Escalada de vigilancia aérea y operaciones nocturnas
Venezuela acusó a Estados Unidos de haber triplicado en agosto el despliegue de aviones espía contra su territorio, una medida que, según el ministro de Defensa, Vladimir Padrino López, se suma a la presencia de buques de guerra en el Caribe. Estas acciones, calificadas de amenaza por Caracas, han llevado a un cambio en el patrón de las operaciones estadunidenses, que ahora se realizan de noche y de madrugada.
«Ahora pasaron a un patrón de diurno a hacerlo de noche y de madrugada y a triplicar en agosto las operaciones de inteligencia y de exploración contra Venezuela», afirmó Padrino. Estas declaraciones se emitieron durante el balance de un entrenamiento militar que tuvo lugar el sábado, cuyo objetivo fue instruir a civiles en el manejo de armas.
Identificación de aeronaves espía y su alcance
En este contexto, el ministro Padrino López reveló que la noche del sábado se detectaron aviones tanqueros que proveen combustible a las aeronaves espía tipo RC-135. Estos aviones, según detalló, están «diseñados para recopilar y procesar información en tiempo real, hasta 200 millas», lo que significa que su alcance «llega a territorio venezolano».

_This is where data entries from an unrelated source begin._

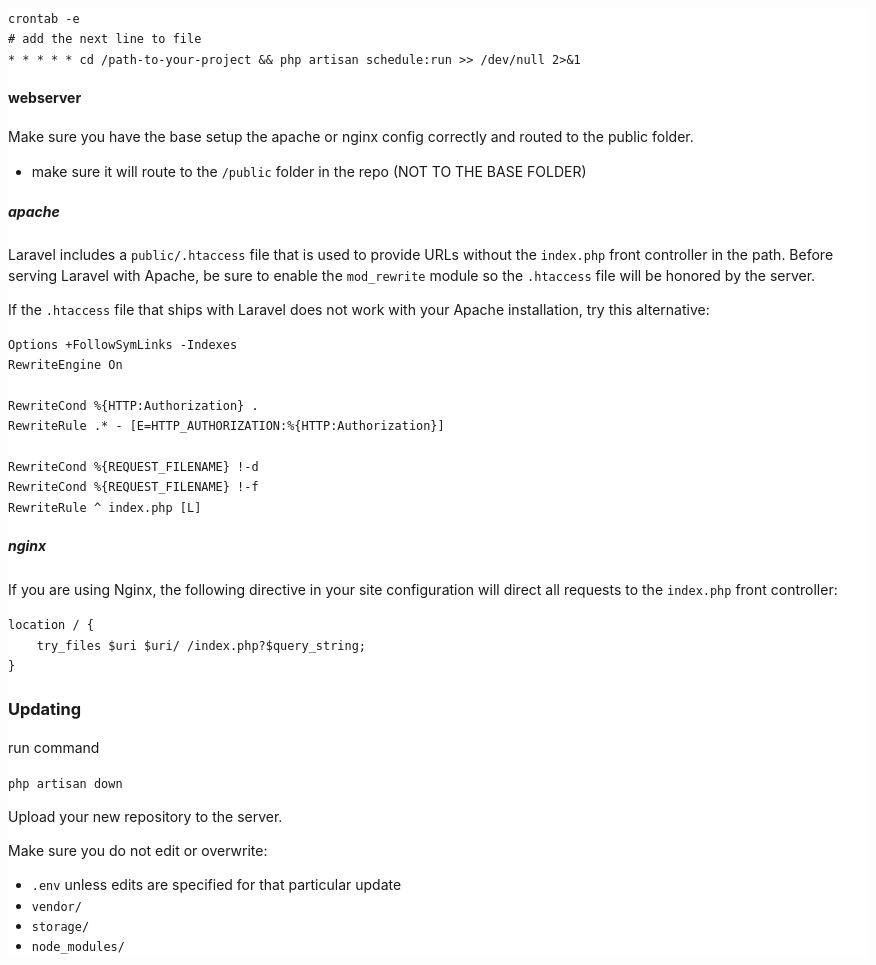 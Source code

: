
 ```
crontab -e
# add the next line to file
* * * * * cd /path-to-your-project && php artisan schedule:run >> /dev/null 2>&1
```

#### webserver

Make sure you have the base setup the apache or nginx config correctly and routed to the public folder.

* make sure it will route to the ```/public``` folder in the repo (NOT TO THE BASE FOLDER)

##### apache

Laravel includes a ```public/.htaccess``` file that is used to provide URLs without the ```index.php``` front controller in the path. 
Before serving Laravel with Apache, be sure to enable the ```mod_rewrite``` module so the ```.htaccess``` file will be honored by the server.

If the ```.htaccess``` file that ships with Laravel does not work with your Apache installation, try this alternative:
```apacheconfig
Options +FollowSymLinks -Indexes
RewriteEngine On

RewriteCond %{HTTP:Authorization} .
RewriteRule .* - [E=HTTP_AUTHORIZATION:%{HTTP:Authorization}]

RewriteCond %{REQUEST_FILENAME} !-d
RewriteCond %{REQUEST_FILENAME} !-f
RewriteRule ^ index.php [L]
```

##### nginx

If you are using Nginx, the following directive in your site configuration will direct all requests to the ```index.php``` front controller:
```
location / {
    try_files $uri $uri/ /index.php?$query_string;
}
```

### Updating

run command
```bash
php artisan down
```

Upload your new repository to the server.

Make sure you do not edit or overwrite:
* ```.env``` unless edits are specified for that particular update
* ```vendor/```
* ```storage/```
* ```node_modules/```
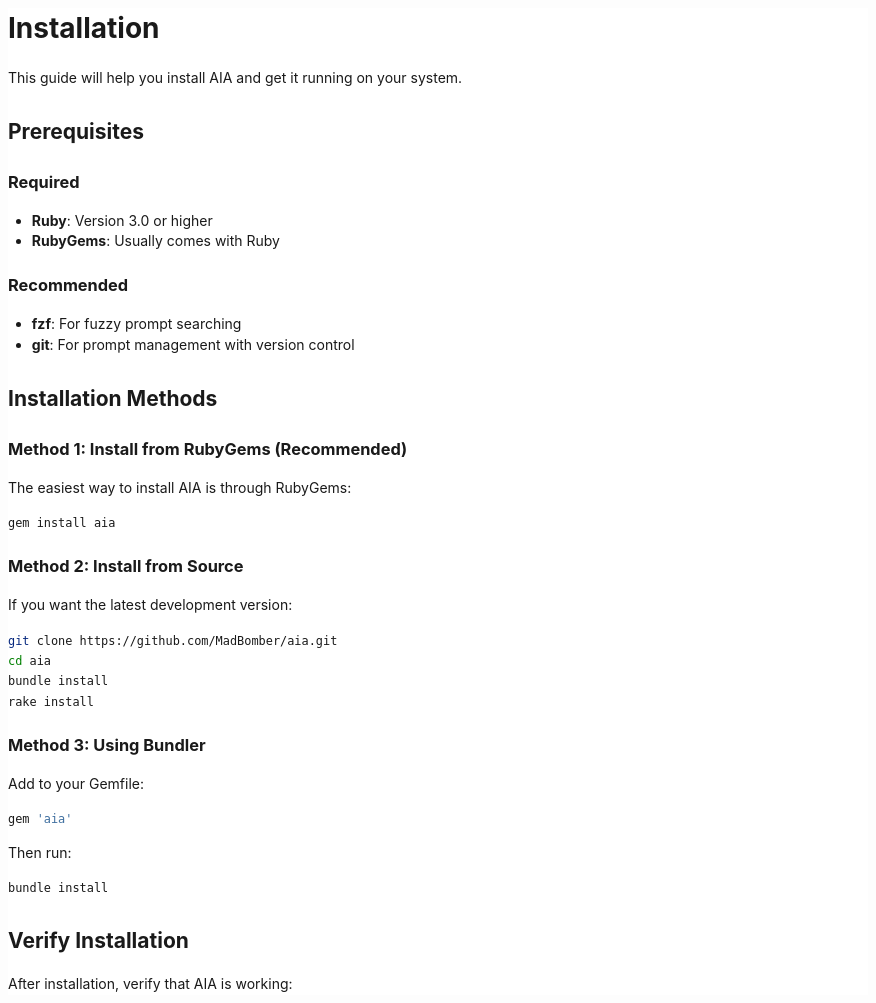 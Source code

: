 # Installation

This guide will help you install AIA and get it running on your system.

## Prerequisites

### Required
- **Ruby**: Version 3.0 or higher
- **RubyGems**: Usually comes with Ruby

### Recommended
- **fzf**: For fuzzy prompt searching
- **git**: For prompt management with version control

## Installation Methods

### Method 1: Install from RubyGems (Recommended)

The easiest way to install AIA is through RubyGems:

```bash
gem install aia
```

### Method 2: Install from Source

If you want the latest development version:

```bash
git clone https://github.com/MadBomber/aia.git
cd aia
bundle install
rake install
```

### Method 3: Using Bundler

Add to your Gemfile:

```ruby
gem 'aia'
```

Then run:

```bash
bundle install
```

## Verify Installation

After installation, verify that AIA is working:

Además del RC-135, Padrino mencionó la frecuente presencia de «otro avión que pasa también con mucha frecuencia […] sobre el Caribe cerca de las costas venezolanas», el E-3 Sentry AWACS.
Denuncia de retención de un buque atunero en aguas venezolanas
La situación se complejiza con la reciente denuncia de Caracas sobre un incidente naval. En la víspera, militares estadunidenses retuvieron por ocho horas a un buque atunero venezolano que navegaba en aguas del Caribe de Venezuela. Este suceso añade un componente de confrontación directa a las acusaciones de vigilancia aérea.
La «intención de sembrar una guerra» en el caribe
Vladimir Padrino López fue categórico al expresar la preocupación de su gobierno ante el despliegue militar. «Sabemos el despliegue que tienen en el mar Caribe con toda la intención de sembrar una guerra en el Caribe, una guerra que no queremos los venezolanos, no quieren los pueblos del Caribe», afirmó.
Por su parte, Estados Unidos ha justificado la presencia de sus barcos militares en el Caribe alegando operaciones de lucha antinarcóticos, una explicación que no ha disipado las alarmas en Caracas. Este escenario plantea serias interrogantes sobre la estabilidad regional y las verdaderas intenciones detrás del incremento de la actividad militar en una zona de alta sensibilidad geopolítica. ¿Podrá la diplomacia mitigar esta escalada de tensión antes de que las hostilidades verbales deriven en un conflicto mayor?